THE TASK :: Report every line of the records below that contains the word "accountApp".

★ ★ ★

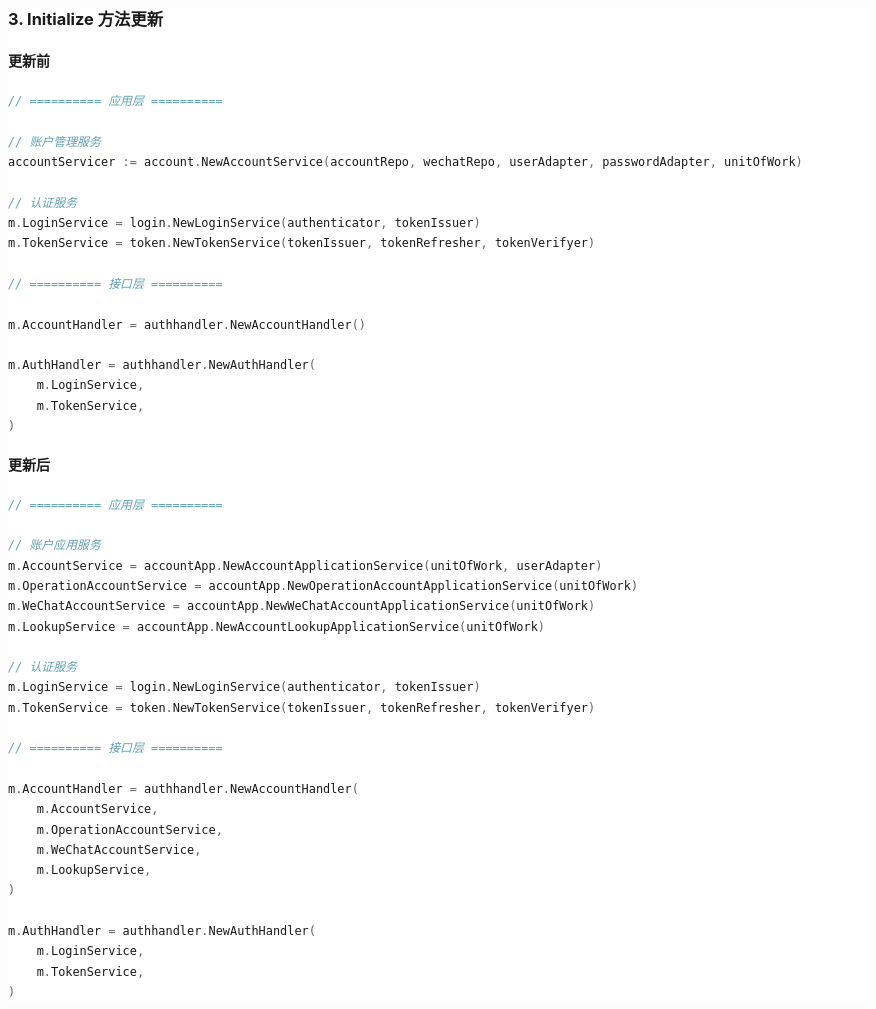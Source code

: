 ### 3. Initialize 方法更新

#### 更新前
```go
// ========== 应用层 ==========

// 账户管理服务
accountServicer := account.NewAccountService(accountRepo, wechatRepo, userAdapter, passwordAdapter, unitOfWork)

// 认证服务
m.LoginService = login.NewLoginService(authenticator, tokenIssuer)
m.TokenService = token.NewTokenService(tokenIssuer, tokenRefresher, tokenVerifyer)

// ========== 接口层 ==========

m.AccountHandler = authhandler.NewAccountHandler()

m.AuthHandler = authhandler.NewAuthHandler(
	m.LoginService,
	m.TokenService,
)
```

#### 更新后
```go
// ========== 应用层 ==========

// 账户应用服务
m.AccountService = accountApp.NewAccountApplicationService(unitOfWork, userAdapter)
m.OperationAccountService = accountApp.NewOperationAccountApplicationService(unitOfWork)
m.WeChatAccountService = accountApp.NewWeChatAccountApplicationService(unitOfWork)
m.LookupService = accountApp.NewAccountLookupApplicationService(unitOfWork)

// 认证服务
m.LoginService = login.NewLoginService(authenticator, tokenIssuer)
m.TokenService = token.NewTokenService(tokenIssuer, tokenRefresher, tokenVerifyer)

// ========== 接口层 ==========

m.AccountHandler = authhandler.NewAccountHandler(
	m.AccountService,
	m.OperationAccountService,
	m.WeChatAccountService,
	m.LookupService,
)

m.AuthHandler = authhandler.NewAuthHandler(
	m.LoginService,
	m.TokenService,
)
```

★ ★ ★

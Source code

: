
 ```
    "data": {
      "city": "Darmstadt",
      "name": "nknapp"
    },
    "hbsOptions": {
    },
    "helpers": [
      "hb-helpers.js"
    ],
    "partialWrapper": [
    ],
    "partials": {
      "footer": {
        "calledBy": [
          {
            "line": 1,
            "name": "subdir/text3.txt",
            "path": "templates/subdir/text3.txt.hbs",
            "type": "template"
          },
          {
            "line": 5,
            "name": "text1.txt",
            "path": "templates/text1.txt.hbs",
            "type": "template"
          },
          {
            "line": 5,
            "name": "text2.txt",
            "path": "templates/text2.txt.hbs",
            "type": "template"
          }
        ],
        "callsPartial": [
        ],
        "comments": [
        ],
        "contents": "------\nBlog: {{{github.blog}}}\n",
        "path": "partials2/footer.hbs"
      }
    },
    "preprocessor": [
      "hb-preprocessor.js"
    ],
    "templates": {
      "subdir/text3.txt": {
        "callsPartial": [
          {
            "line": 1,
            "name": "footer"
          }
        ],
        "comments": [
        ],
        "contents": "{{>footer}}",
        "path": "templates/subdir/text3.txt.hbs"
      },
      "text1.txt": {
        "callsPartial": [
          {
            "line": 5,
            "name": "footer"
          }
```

★ ★ ★

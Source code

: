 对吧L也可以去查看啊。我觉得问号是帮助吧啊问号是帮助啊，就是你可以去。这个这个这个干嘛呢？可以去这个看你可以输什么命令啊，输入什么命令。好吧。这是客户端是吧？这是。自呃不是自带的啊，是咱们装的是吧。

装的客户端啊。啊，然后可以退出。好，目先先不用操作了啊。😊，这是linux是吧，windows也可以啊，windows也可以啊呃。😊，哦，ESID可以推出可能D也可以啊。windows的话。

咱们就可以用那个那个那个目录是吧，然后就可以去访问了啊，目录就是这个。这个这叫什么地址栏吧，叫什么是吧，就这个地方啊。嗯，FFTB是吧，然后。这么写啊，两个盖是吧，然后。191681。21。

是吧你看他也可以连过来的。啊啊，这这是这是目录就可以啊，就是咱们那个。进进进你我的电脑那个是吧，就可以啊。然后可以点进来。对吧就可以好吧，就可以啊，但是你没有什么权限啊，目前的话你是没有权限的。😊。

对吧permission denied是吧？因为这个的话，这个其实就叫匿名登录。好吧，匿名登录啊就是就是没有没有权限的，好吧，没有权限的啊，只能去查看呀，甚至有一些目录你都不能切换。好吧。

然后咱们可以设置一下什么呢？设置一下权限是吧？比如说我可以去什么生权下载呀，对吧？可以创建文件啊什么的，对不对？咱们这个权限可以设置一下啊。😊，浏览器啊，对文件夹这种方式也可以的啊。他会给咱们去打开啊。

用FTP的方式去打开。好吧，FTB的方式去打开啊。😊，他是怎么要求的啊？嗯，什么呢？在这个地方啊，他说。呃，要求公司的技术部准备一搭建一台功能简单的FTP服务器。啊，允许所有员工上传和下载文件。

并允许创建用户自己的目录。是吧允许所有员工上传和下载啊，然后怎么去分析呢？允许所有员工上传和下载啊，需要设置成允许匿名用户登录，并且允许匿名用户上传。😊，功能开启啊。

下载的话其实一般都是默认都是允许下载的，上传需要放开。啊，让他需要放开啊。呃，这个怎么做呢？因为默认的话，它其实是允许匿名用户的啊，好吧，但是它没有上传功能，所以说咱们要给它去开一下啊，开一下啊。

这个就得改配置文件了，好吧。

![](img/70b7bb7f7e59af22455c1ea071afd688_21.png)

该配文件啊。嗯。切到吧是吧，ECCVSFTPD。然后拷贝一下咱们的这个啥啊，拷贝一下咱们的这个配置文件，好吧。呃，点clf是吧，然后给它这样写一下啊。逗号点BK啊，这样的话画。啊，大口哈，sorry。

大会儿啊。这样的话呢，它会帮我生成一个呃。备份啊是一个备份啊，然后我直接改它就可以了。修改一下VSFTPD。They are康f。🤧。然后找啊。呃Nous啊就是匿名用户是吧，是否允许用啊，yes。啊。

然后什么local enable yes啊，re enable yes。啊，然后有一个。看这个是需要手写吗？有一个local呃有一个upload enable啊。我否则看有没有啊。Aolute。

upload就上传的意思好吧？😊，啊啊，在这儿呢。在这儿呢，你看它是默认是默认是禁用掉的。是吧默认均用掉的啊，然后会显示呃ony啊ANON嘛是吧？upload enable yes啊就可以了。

★ ★ ★

WRITTEN RESPONSE ::
m.AccountService = accountApp.NewAccountApplicationService(unitOfWork, userAdapter)
m.OperationAccountService = accountApp.NewOperationAccountApplicationService(unitOfWork)
m.WeChatAccountService = accountApp.NewWeChatAccountApplicationService(unitOfWork)
m.LookupService = accountApp.NewAccountLookupApplicationService(unitOfWork)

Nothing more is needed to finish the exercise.